I remember sitting in my Business English class at my German university, amused by the anecdote filled and relaxed teaching style our American professor used in order to keep our attention during the dissection of the even driest article in "The Economist". He loved asking the "50,000 dollar question". One of them challenging us to figure how many gallons of water are used to flush toilets during intermissions of live football games on Thanksgiving? This somewhat unusual connection to this important holiday depicted one fact very well, though: it is the one day, where all Americans despite their religion and background come together over a more or less homogeneous meal and enjoy the company of family and/or friends.
Over the years I have learned to appreciate what Thanksgiving means to families in the U.S. (aside from all the accompanying stresses of course). For my own American family, it was always a congregation of generations in my in-laws' house, children running around, my niece putting black olives on her fingers, women preparing food in the kitchen, men watching football and talking politics, until finally, everyone sat around the long table, said thanks and enjoyed a wonderfully delicious meal.
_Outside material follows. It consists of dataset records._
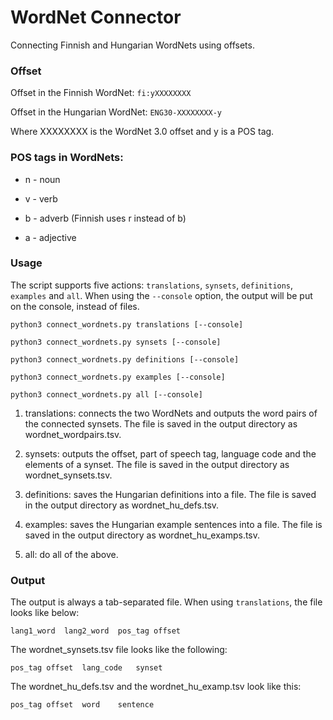 # WordNet Connector

Connecting Finnish and Hungarian WordNets using offsets.

### Offset

Offset in the Finnish WordNet:
`fi:yXXXXXXXX`

Offset in the Hungarian WordNet:
`ENG30-XXXXXXXX-y`

Where XXXXXXXX is the WordNet 3.0 offset and y is a POS tag.

### POS tags in WordNets:

- n - noun

- v - verb

- b - adverb (Finnish uses r instead of b)

- a - adjective

### Usage

The script supports five actions: `translations`, `synsets`, `definitions`, `examples` and `all`.
When using the `--console` option, the output will be put on the console, instead of files.

```python3 connect_wordnets.py translations [--console]```

```python3 connect_wordnets.py synsets [--console]```

```python3 connect_wordnets.py definitions [--console]```

```python3 connect_wordnets.py examples [--console]```

```python3 connect_wordnets.py all [--console]```

1. translations: connects the two WordNets and outputs the word pairs of the connected synsets. The file is saved in the output directory as wordnet_wordpairs.tsv.

2. synsets: outputs the offset, part of speech tag, language code and the elements of a synset. The file is saved in the output directory as wordnet_synsets.tsv.

3. definitions: saves the Hungarian definitions into a file. The file is saved in the output directory as wordnet_hu_defs.tsv.

4. examples: saves the Hungarian example sentences into a file. The file is saved in the output directory as wordnet_hu_examps.tsv.

5. all: do all of the above.


### Output


The output is always a tab-separated file.
When using `translations`, the file looks like below:

```
lang1_word  lang2_word  pos_tag offset
```

The wordnet_synsets.tsv file looks like the following:

```
pos_tag offset  lang_code   synset
```

The wordnet_hu_defs.tsv and the wordnet_hu_examp.tsv look like this:

```
pos_tag offset  word    sentence
```

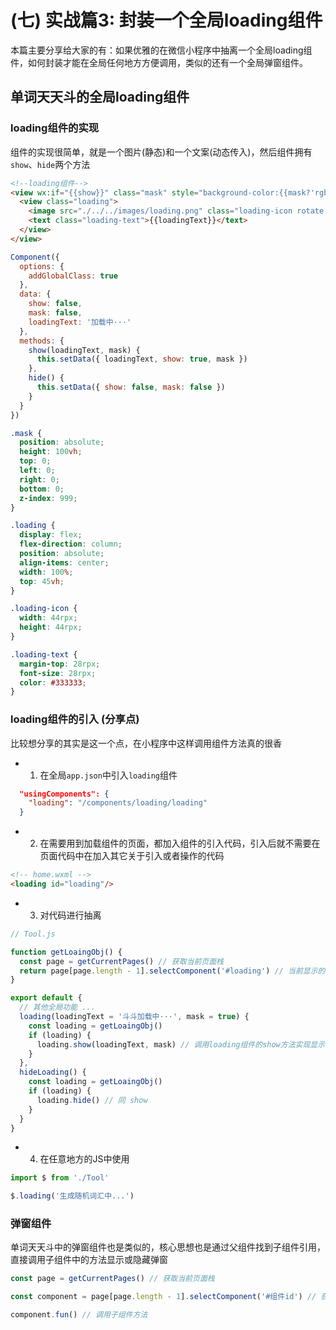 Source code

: # (七) 实战篇3: 封装一个全局loading组件

本篇主要分享给大家的有：如果优雅的在微信小程序中抽离一个全局loading组件，如何封装才能在全局任何地方方便调用，类似的还有一个全局弹窗组件。

## 单词天天斗的全局loading组件

### loading组件的实现

组件的实现很简单，就是一个图片(静态)和一个文案(动态传入)，然后组件拥有`show`、`hide`两个方法

```html
<!--loading组件-->
<view wx:if="{{show}}" class="mask" style="background-color:{{mask?'rgba(255, 255, 255, 0.4)':'transparent'}}">
  <view class="loading">
    <image src="./../../images/loading.png" class="loading-icon rotate time-2s" />
    <text class="loading-text">{{loadingText}}</text>
  </view>
</view>
```

```js
Component({
  options: {
    addGlobalClass: true
  },
  data: {
    show: false,
    mask: false,
    loadingText: '加载中···'
  },
  methods: {
    show(loadingText, mask) {
      this.setData({ loadingText, show: true, mask })
    },
    hide() {
      this.setData({ show: false, mask: false })
    }
  }
})

```

```css
.mask {
  position: absolute;
  height: 100vh;
  top: 0;
  left: 0;
  right: 0;
  bottom: 0;
  z-index: 999;
}

.loading {
  display: flex;
  flex-direction: column;
  position: absolute;
  align-items: center;
  width: 100%;
  top: 45vh;
}

.loading-icon {
  width: 44rpx;
  height: 44rpx;
}

.loading-text {
  margin-top: 28rpx;
  font-size: 28rpx;
  color: #333333;
}
```

### loading组件的引入 (分享点)

比较想分享的其实是这一个点，在小程序中这样调用组件方法真的很香

- 1. 在全局`app.json`中引入`loading`组件

```json
  "usingComponents": {
    "loading": "/components/loading/loading"
  }
```

- 2. 在需要用到加载组件的页面，都加入组件的引入代码，引入后就不需要在页面代码中在加入其它关于引入或者操作的代码

```html
<!-- home.wxml -->
<loading id="loading"/>
```

- 3. 对代码进行抽离

```js
// Tool.js

function getLoaingObj() {
  const page = getCurrentPages() // 获取当前页面栈
  return page[page.length - 1].selectComponent('#loading') // 当前显示的页面中找到loading组件
}

export default {
  // 其他全局功能 ...
  loading(loadingText = '斗斗加载中···', mask = true) {
    const loading = getLoaingObj()
    if (loading) {
      loading.show(loadingText, mask) // 调用loading组件的show方法实现显示，这样就不需要在每个页面的js部分写一次获取loading组件和show
    }
  },
  hideLoading() {
    const loading = getLoaingObj()
    if (loading) {
      loading.hide() // 同 show
    }
  }
}

```

- 4. 在任意地方的JS中使用

```js
import $ from './Tool'

$.loading('生成随机词汇中...')
```

### 弹窗组件

单词天天斗中的弹窗组件也是类似的，核心思想也是通过父组件找到子组件引用，直接调用子组件中的方法显示或隐藏弹窗

```js
const page = getCurrentPages() // 获取当前页面栈

const component = page[page.length - 1].selectComponent('#组件id') // 获取页面组件

component.fun() // 调用子组件方法
```
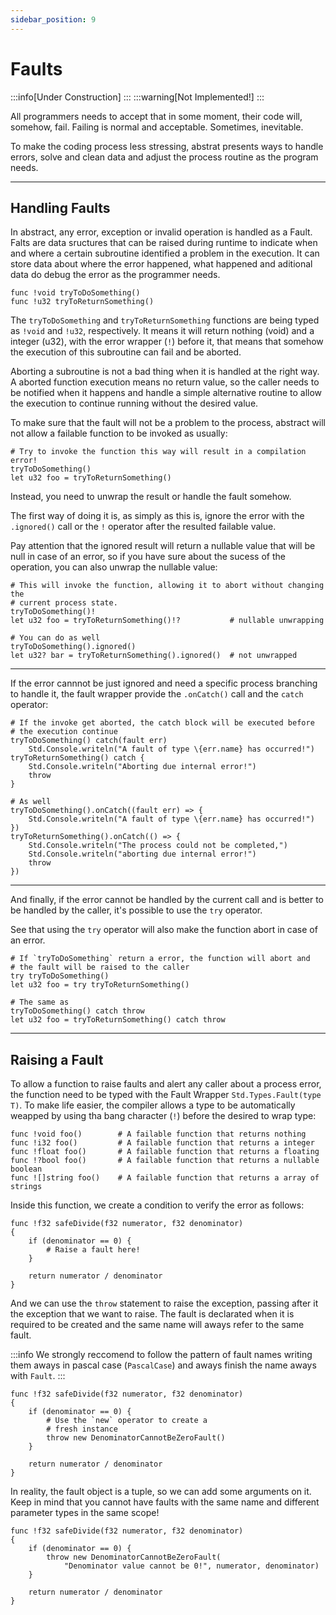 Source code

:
 ```yaml
---
sidebar_position: 9
---
```


# Faults
:::info[Under Construction]
:::
:::warning[Not Implemented!]
:::

All programmers needs to accept that in some moment, their code will, somehow, fail.
Failing is normal and acceptable. Sometimes, inevitable.

To make the coding process less stressing, abstrat presents ways to handle errors, solve
and clean data and adjust the process routine as the program needs.

---
## Handling Faults

In abstract, any error, exception or invalid operation is handled as a Fault. \
Falts are data sructures that can be raised during runtime to indicate when and
where a certain subroutine identified a problem in the execution. It can store
data about where the error happened, what happened and aditional data do debug
the error as the programmer needs.

```abs
func !void tryToDoSomething()
func !u32 tryToReturnSomething()
```

The `tryToDoSomething` and `tryToReturnSomething` functions are being typed as `!void` and
`!u32`, respectively.
It means it will return nothing (void) and a integer (u32), with the error wrapper (`!`)
before it, that means that somehow the execution of this subroutine can fail and be aborted.

Aborting a subroutine is not a bad thing when it is handled at the right way. A aborted
function execution means no return value, so the caller needs to be notified when it happens
and handle a simple alternative routine to allow the execution to continue running without
the desired value.

To make sure that the fault will not be a problem to the process, abstract will not allow
a failable function to be invoked as usually:

```abs
# Try to invoke the function this way will result in a compilation error!
tryToDoSomething()
let u32 foo = tryToReturnSomething()
```

Instead, you need to unwrap the result or handle the fault somehow.

The first way of doing it is, as simply as this is, ignore the error with 
the `.ignored()` call or the `!` operator after the resulted failable value.

Pay attention that the ignored result will return a nullable value that will
be null in case of an error, so if you have sure about the sucess of the
operation, you can also unwrap the nullable value:

```abs
# This will invoke the function, allowing it to abort without changing the
# current process state.
tryToDoSomething()!
let u32 foo = tryToReturnSomething()!?           # nullable unwrapping

# You can do as well
tryToDoSomething().ignored()
let u32? bar = tryToReturnSomething().ignored()  # not unwrapped
```

---
If the error cannnot be just ignored and need a specific process branching to
handle it, the fault wrapper provide the `.onCatch()` call and the `catch` operator:

```abs
# If the invoke get aborted, the catch block will be executed before
# the execution continue
tryToDoSomething() catch(fault err)
    Std.Console.writeln("A fault of type \{err.name} has occurred!")
tryToReturnSomething() catch {
    Std.Console.writeln("Aborting due internal error!")
    throw
}

# As well
tryToDoSomething().onCatch((fault err) => {
    Std.Console.writeln("A fault of type \{err.name} has occurred!") })
tryToReturnSomething().onCatch(() => {
    Std.Console.writeln("The process could not be completed,")
    Std.Console.writeln("aborting due internal error!")
    throw
})
```

---
And finally, if the error cannot be handled by the current call and is better to
be handled by the caller, it's possible to use the `try` operator.

See that using the `try` operator will also make the function abort in case
of an error.

```abs
# If `tryToDoSomething` return a error, the function will abort and
# the fault will be raised to the caller
try tryToDoSomething()
let u32 foo = try tryToReturnSomething() 

# The same as
tryToDoSomething() catch throw
let u32 foo = tryToReturnSomething() catch throw
```

---
## Raising a Fault

To allow a function to raise faults and alert any caller about a process error,
the function need to be typed with the Fault Wrapper `Std.Types.Fault(type T)`.
To make life easier, the compiler allows a type to be automatically weapped by
using tha bang character (`!`) before the desired to wrap type:

```abs
func !void foo()        # A failable function that returns nothing
func !i32 foo()         # A failable function that returns a integer
func !float foo()       # A failable function that returns a floating
func !?bool foo()       # A failable function that returns a nullable boolean
func ![]string foo()    # A failable function that returns a array of strings
```

Inside this function, we create a condition to verify the error as follows:

```abs
func !f32 safeDivide(f32 numerator, f32 denominator)
{
    if (denominator == 0) {
        # Raise a fault here!
    }

    return numerator / denominator
}
```

And we can use the `throw` statement to raise the exception,
passing after it the exception that we want to raise.
The fault is declarated when it is required to be created
and the same name will aways refer to the same fault.

:::info
We strongly reccomend to follow the pattern of fault names
writing them aways in pascal case (`PascalCase`) and aways
finish the name aways with `Fault`.
:::

```abs
func !f32 safeDivide(f32 numerator, f32 denominator)
{
    if (denominator == 0) {
        # Use the `new` operator to create a
        # fresh instance
        throw new DenominatorCannotBeZeroFault()
    }

    return numerator / denominator
}
```

In reality, the fault object is a tuple, so we can add some arguments
on it. \
Keep in mind that you cannot have faults with the same name and
different parameter types in the same scope!

```abs
func !f32 safeDivide(f32 numerator, f32 denominator)
{
    if (denominator == 0) {
        throw new DenominatorCannotBeZeroFault(
            "Denominator value cannot be 0!", numerator, denominator)
    }

    return numerator / denominator
}
```
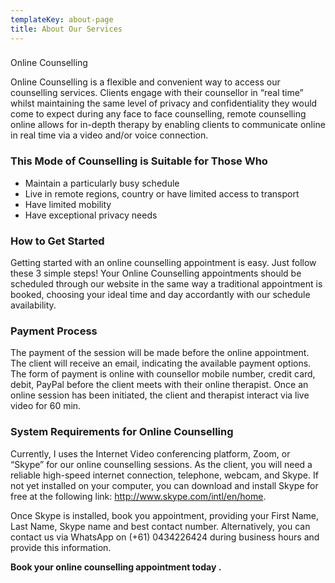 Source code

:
 ```yaml
---
templateKey: about-page
title: About Our Services
---
```

### Online Counselling

Online Counselling is a flexible and convenient way to access our counselling services. Clients engage with their counsellor in “real time” whilst maintaining the same level of privacy and confidentiality they would come to expect during any face to face counselling, remote counselling online allows for in-depth therapy by enabling clients to communicate online in real time via a video and/or voice connection.

### This Mode of Counselling is Suitable for Those Who

* Maintain a particularly busy schedule
* Live in remote regions, country or have limited access to transport
* Have limited mobility
* Have exceptional privacy needs

### How to Get Started

Getting started with an online counselling appointment is easy. Just follow these 3 simple steps!Your Online Counselling appointments should be scheduled through our website in the same way a traditional appointment is booked, choosing your ideal time and day accordantly with our schedule availability.

### Payment Process

The payment of the session will be made before the online appointment. The client will receive an email, indicating the available payment options. The form of payment is online with counsellor mobile number, credit card, debit, PayPal before the client meets with their online therapist.Once an online session has been initiated, the client and therapist interact via live video for 60 min.

### System Requirements for Online Counselling

Currently, I uses the Internet Video conferencing platform,  Zoom, or “Skype” for our online counselling sessions. As the client, you will need a reliable high-speed internet connection, telephone, webcam, and Skype. If not yet installed on your computer, you can download and install Skype for free at the following link: http://www.skype.com/intl/en/home. Once Skype is installed, book you appointment, providing your First Name, Last Name, Skype name and best contact number. Alternatively, you can contact us via WhatsApp on (+61) 0434226424 during business hours and provide this information.

**Book your online counselling appointment today.**
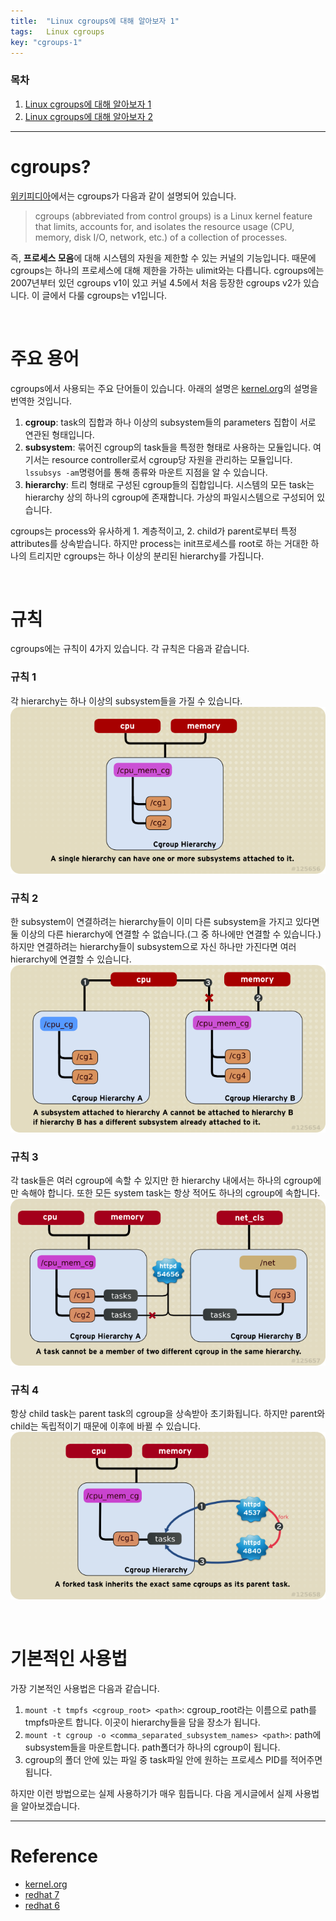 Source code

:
 ```yaml
---
title:  "Linux cgroups에 대해 알아보자 1"
tags:	Linux cgroups
key: "cgroups-1"
---
```


### 목차
1. <a href="/category/삽질/cgroups-1/">Linux cgroups에 대해 알아보자 1</a>
1. <a href="/category/삽질/cgroups-2/">Linux cgroups에 대해 알아보자 2</a>

----

# cgroups?
[위키피디아](https://en.wikipedia.org/wiki/Cgroups)에서는 cgroups가 다음과 같이 설명되어 있습니다.

> cgroups (abbreviated from control groups) is a Linux kernel feature that limits, accounts for, and isolates the resource usage (CPU, memory, disk I/O, network, etc.) of a collection of processes. 

즉, **프로세스 모음**에 대해 시스템의 자원을 제한할 수 있는 커널의 기능입니다. 때문에 cgroups는 하나의 프로세스에 대해 제한을 가하는 ulimit와는 다릅니다. cgroups에는 2007년부터 있던 cgroups v1이 있고 커널 4.5에서 처음 등장한 cgroups v2가 있습니다. 이 글에서 다룰 cgroups는 v1입니다.

<br>

# 주요 용어
cgroups에서 사용되는 주요 단어들이 있습니다. 아래의 설명은 [kernel.org](https://www.kernel.org/doc/Documentation/cgroup-v1/cgroups.txt)의 설명을 번역한 것입니다.
1. **cgroup**: task의 집합과 하나 이상의 subsystem들의 parameters 집합이 서로 연관된 형태입니다.
1. **subsystem**: 묶어진 cgroup의 task들을 특정한 형태로 사용하는 모듈입니다. 여기서는 resource controller로서 cgroup당 자원을 관리하는 모듈입니다. `lssubsys -am`명령어를 통해 종류와 마운트 지점을 알 수 있습니다.
1. **hierarchy**: 트리 형태로 구성된 cgroup들의 집합입니다. 시스템의 모든 task는 hierarchy 상의 하나의 cgroup에 존재합니다. 가상의 파일시스템으로 구성되어 있습니다.

cgroups는 process와 유사하게 1. 계층적이고, 2. child가 parent로부터 특정 attributes를 상속받습니다. 하지만 process는 init프로세스를 root로 하는 거대한 하나의 트리지만 cgroups는 하나 이상의 분리된 hierarchy를 가집니다.

<br>

# 규칙
cgroups에는 규칙이 4가지 있습니다. 각 규칙은 다음과 같습니다.

### 규칙 1
각 hierarchy는 하나 이상의 subsystem들을 가질 수 있습니다. 
<img src="/assets/images/cgroups-1/image1.png" title="Rule 1">

### 규칙 2
한 subsystem이 연결하려는 hierarchy들이 이미 다른 subsystem을 가지고 있다면 둘 이상의 다른 hierarchy에 연결할 수 없습니다.(그 중 하나에만 연결할 수 있습니다.) 하지만 연결하려는 hierarchy들이 subsystem으로 자신 하나만 가진다면 여러 hierarchy에 연결할 수 있습니다.
<img src="/assets/images/cgroups-1/image2.png" title="Rule 2">

### 규칙 3
각 task들은 여러 cgroup에 속할 수 있지만 한 hierarchy 내에서는 하나의 cgroup에만 속해야 합니다. 또한 모든 system task는 항상 적어도 하나의 cgroup에 속합니다.
<img src="/assets/images/cgroups-1/image3.png" title="Rule 3">

### 규칙 4
항상 child task는 parent task의 cgroup을 상속받아 초기화됩니다. 하지만 parent와 child는 독립적이기 때문에 이후에 바뀔 수 있습니다.
<img src="/assets/images/cgroups-1/image4.png" title="Rule 4">

<br>

# 기본적인 사용법
가장 기본적인 사용법은 다음과 같습니다.
1. `mount -t tmpfs <cgroup_root> <path>`: cgroup_root라는 이름으로 path를 tmpfs마운트 합니다. 이곳이 hierarchy들을 담을 장소가 됩니다.
1. `mount -t cgroup -o <comma_separated_subsystem_names> <path>`: path에 subsystem들을 마운트합니다. path폴더가 하나의 cgroup이 됩니다.
1. cgroup의 폴더 안에 있는 파일 중 task파일 안에 원하는 프로세스 PID를 적어주면 됩니다.

하지만 이런 방법으로는 실제 사용하기가 매우 힘듭니다. 다음 게시글에서 실제 사용법을 알아보겠습니다.

--------
# Reference
- [kernel.org](https://www.kernel.org/doc/Documentation/cgroup-v1/cgroups.txt)
- [redhat 7](https://access.redhat.com/documentation/en-us/red_hat_enterprise_linux/7/html/resource_management_guide/index)
- [redhat 6](https://access.redhat.com/documentation/en-us/red_hat_enterprise_linux/6/html/resource_management_guide/index)
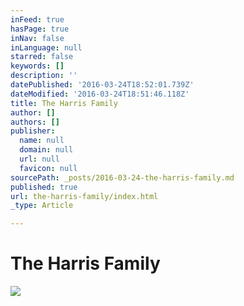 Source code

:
 ```yaml
---
inFeed: true
hasPage: true
inNav: false
inLanguage: null
starred: false
keywords: []
description: ''
datePublished: '2016-03-24T18:52:01.739Z'
dateModified: '2016-03-24T18:51:46.118Z'
title: The Harris Family
author: []
authors: []
publisher:
  name: null
  domain: null
  url: null
  favicon: null
sourcePath: _posts/2016-03-24-the-harris-family.md
published: true
url: the-harris-family/index.html
_type: Article

---
```

# The Harris Family
![](https://the-grid-user-content.s3-us-west-2.amazonaws.com/fa5c9b55-cdab-4725-967a-ed53272c9e65.jpg) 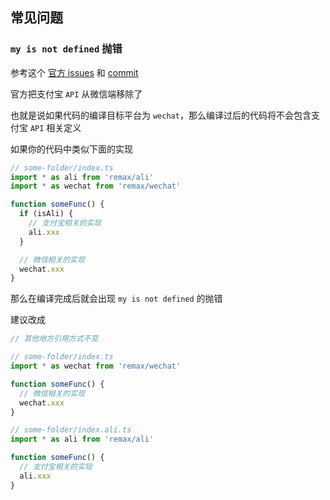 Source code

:## 常见问题

### `my is not defined` 抛错

参考这个 [官方 issues](https://github.com/remaxjs/remax/issues/1394) 和 [commit](https://github.com/remaxjs/remax/commit/9d1f33342b43df734ebed83cb12e30607372a1df)

官方把支付宝 `API` 从微信端移除了

也就是说如果代码的编译目标平台为 `wechat`，那么编译过后的代码将不会包含支付宝 `API` 相关定义

如果你的代码中类似下面的实现

```ts
// some-folder/index.ts
import * as ali from 'remax/ali'
import * as wechat from 'remax/wechat'

function someFunc() {
  if (isAli) {
    // 支付宝相关的实现
    ali.xxx
  }

  // 微信相关的实现
  wechat.xxx
}
```

那么在编译完成后就会出现 `my is not defined` 的抛错

建议改成

```ts
// 其他地方引用方式不变

// some-folder/index.ts
import * as wechat from 'remax/wechat'

function someFunc() {
  // 微信相关的实现
  wechat.xxx
}

// some-folder/index.ali.ts
import * as ali from 'remax/ali'

function someFunc() {
  // 支付宝相关的实现
  ali.xxx
}
```
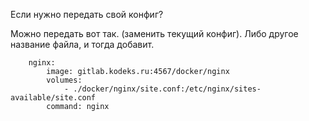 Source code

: Если нужно передать свой конфиг?

Можно передать вот так. (заменить текущий конфиг). Либо другое название файла, и тогда добавит.
```
    nginx:
        image: gitlab.kodeks.ru:4567/docker/nginx
        volumes:
            - ./docker/nginx/site.conf:/etc/nginx/sites-available/site.conf
        command: nginx        
```         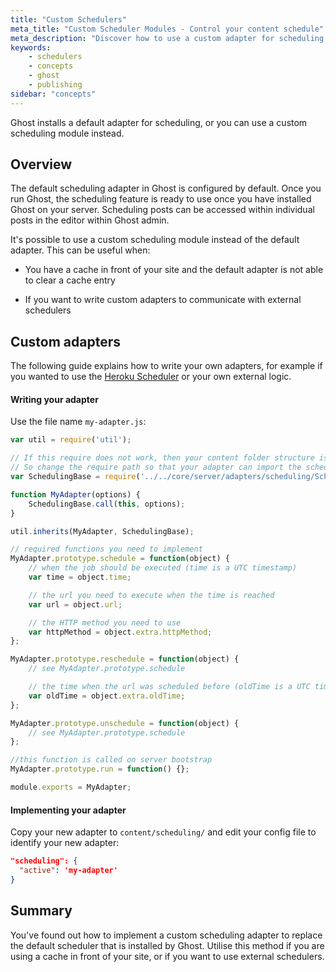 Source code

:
 ```yaml
---
title: "Custom Schedulers"
meta_title: "Custom Scheduler Modules - Control your content schedule"
meta_description: "Discover how to use a custom adapter for scheduling content on your Ghost publication for advanced publications ⏰"
keywords:
    - schedulers
    - concepts 
    - ghost
    - publishing
sidebar: "concepts"
---
```


Ghost installs a default adapter for scheduling, or you can use a custom scheduling module instead.

## Overview

The default scheduling adapter in Ghost is configured by default. Once you run Ghost, the scheduling feature is ready to use once you have installed Ghost on your server. Scheduling posts can be accessed within individual posts in the editor within Ghost admin.

It's possible to use a custom scheduling module instead of the default adapter. This can be useful when: 

* You have a cache in front of your site and the default adapter is not able to clear a cache entry

* If you want to write custom adapters to communicate with external schedulers

## Custom adapters

The following guide explains how to write your own adapters, for example if you wanted to use the [Heroku Scheduler](https://elements.heroku.com/addons/scheduler/) or your own external logic. 

#### Writing your adapter

Use the file name `my-adapter.js`: 

```javascript
var util = require('util');

// If this require does not work, then your content folder structure is different
// So change the require path so that your adapter can import the scheduling base.
var SchedulingBase = require('../../core/server/adapters/scheduling/SchedulingBase');

function MyAdapter(options) {
    SchedulingBase.call(this, options);
}

util.inherits(MyAdapter, SchedulingBase);

// required functions you need to implement
MyAdapter.prototype.schedule = function(object) {
    // when the job should be executed (time is a UTC timestamp)
    var time = object.time;

    // the url you need to execute when the time is reached
    var url = object.url;

    // the HTTP method you need to use
    var httpMethod = object.extra.httpMethod;
};

MyAdapter.prototype.reschedule = function(object) {
    // see MyAdapter.prototype.schedule

    // the time when the url was scheduled before (oldTime is a UTC timestamp)
    var oldTime = object.extra.oldTime;
};

MyAdapter.prototype.unschedule = function(object) {
    // see MyAdapter.prototype.schedule
};

//this function is called on server bootstrap
MyAdapter.prototype.run = function() {};

module.exports = MyAdapter;
```

#### Implementing your adapter

Copy your new adapter to `content/scheduling/` and edit your config file to identify your new adapter: 

```json
"scheduling": {
  "active": 'my-adapter'
}
```


## Summary
You've found out how to implement a custom scheduling adapter to replace the default scheduler that is installed by Ghost. Utilise this method if you are using a cache in front of your site, or if you want to use external schedulers.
Living abroad brings many different challenges, which we try to soften by keeping family traditions alive, especially during holidays. With food being such an essential part of these celebrations, it can become a major task to recreate holiday meals outside of one's home country. My husband missed the above described celebration with his family when he was an exchange student in Germany. As an attempt to accommodate the foreign students, his university prepared a Thanksgiving lunch for the few Americans that came to recreate their holiday in the cafeteria. By no means the perfect substitute, but a taste of home as much as a gesture by the host country.
Later I would find out how much it means to preserve holiday traditions, and how far someone literally would go, in order to bring Thanksgiving dinner to a snowed in American expat community in Ukraine. It was a cold winter in 1997, Kiev was covered in snow and permanent ice on sidewalks and store floors and the beginning of our Western holiday season was nearing. Internet did not really exist, Amazon was just taking its first baby steps, and we could only receive care packets that would fit into the pouch, in general no bigger than a shoe box. The local bazaars were empty, farmers waiting to grow their produce again in the spring - for now only being able to store and sell winter vegetables, such as beets, onions and potatoes. Fish and chicken were available, displayed directly on the tables, no freezer needed in the subzero temperatures of the unheated bazaar halls. The refuge to our Western comfy food became a shipping container in the backyard of the Embassy. The container was half "commissary" and half video store, and housed a refrigerator sized freezer holding meats from a local German butcher who sold his wares out of the trunk of his old car. The commissary half offered ant traps, batteries, very crumbled but delicious tortilla chips, some basic toiletries and some even more basic canned food staples.
With Thanksgiving and other holidays coming up, there was a need for special items. A shopping list was distributed to all families, which listed the items available at the much better stocked commissary in Moscow. Items such as marshmallows, cranberries, canned pumpkin and turkeys were just a pen stroke away. The individual lists were combined into one enormous American expat holiday wish list, and a driver designated to drive with a van from Kiev to Moskow and back! Our feast would be accomplished by driving 10 hours each way, more than 500 miles, in Russian winter conditions. I am not sure if we all knew at that point, what a task this trip would be. As the days went by and the weather changed for the worst, we had all succumbed to the fact, that Thanksgiving would not be happening or at least be delayed because the van could not make it through the snow back to Kiev. However, the driver, our hero, whose name I can't remember, made it back safely and on time. I hope he knew what it meant to all of us, being able to have a real Thanksgiving turkey.
About a year later, we moved to Berlin, and my husband and I tried to figure out, how we can return the gift of an unexpected Thanksgiving dinner to someone. We had gotten to know one of guards on our compound very well. He was a young burly man from the Alabama, loved living in Berlin but missed his mother's homemade grits. It turned out, the night of Thanksgiving, he was on duty, and so we decided we would bring him dinner to his small office in the basement, where he took breaks between rounds and watched TV. He was visibly touched when we brought him Thanksgiving dinner, and I was hoping it would be a little taste of what he was missing from Alabama. The next day I found out that this young man had two Thanksgiving meals right after one another, since our neighbor had the same intention we did.
This is what Thanksgiving should be about: sharing a meal with someone and reminding ourselves to be grateful every day for the people that have crossed our path and left a mark. Not the Black Friday deals, the Kmart store that keeps its doors open for 48 hours straight and not about the pushing shopping mob that runs over the employee who opened the gates to the consumers' paradise. Maybe by spending more quality time with the ones around us, by celebrating that less is indeed more, we can boycott the disappearance of this truly American holiday.
Wishing everyone near and far a wonderful Thanksgiving!